==== SUPPLIED DATA
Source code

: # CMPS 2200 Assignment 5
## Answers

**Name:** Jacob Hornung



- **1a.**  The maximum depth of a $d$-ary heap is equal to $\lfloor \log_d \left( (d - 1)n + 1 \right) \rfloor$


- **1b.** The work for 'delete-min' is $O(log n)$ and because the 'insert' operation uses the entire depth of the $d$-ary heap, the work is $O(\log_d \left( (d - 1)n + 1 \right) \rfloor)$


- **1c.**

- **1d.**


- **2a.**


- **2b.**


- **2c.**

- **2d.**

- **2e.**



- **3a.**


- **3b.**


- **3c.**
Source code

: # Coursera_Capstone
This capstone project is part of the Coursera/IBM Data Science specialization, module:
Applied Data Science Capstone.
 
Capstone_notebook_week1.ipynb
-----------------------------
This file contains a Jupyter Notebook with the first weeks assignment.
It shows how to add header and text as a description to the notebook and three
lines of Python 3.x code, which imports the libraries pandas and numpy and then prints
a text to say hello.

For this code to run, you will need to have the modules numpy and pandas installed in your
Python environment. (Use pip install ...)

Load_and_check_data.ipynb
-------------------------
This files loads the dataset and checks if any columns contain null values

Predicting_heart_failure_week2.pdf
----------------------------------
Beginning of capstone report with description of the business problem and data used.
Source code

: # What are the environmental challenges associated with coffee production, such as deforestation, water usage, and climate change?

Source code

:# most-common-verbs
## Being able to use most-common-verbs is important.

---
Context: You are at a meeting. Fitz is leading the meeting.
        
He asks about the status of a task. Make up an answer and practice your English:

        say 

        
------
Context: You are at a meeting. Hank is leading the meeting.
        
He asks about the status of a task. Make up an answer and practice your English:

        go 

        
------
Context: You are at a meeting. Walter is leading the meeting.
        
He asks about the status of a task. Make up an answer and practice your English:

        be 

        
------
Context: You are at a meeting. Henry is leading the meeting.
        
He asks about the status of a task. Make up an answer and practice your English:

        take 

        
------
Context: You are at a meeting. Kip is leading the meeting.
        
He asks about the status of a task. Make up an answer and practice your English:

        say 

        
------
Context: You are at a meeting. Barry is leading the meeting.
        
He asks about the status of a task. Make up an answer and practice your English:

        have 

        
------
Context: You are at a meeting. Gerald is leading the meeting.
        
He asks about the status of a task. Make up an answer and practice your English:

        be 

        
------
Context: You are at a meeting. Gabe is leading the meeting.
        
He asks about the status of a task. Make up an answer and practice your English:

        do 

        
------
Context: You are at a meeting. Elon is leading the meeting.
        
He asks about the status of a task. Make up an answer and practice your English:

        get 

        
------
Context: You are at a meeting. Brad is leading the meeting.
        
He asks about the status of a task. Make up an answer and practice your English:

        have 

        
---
========
### BRIEF
Above are the entries; count how many of their lines contain the word "Science" and give only that number.

### SOLUTION TO THIS PROBLEM
2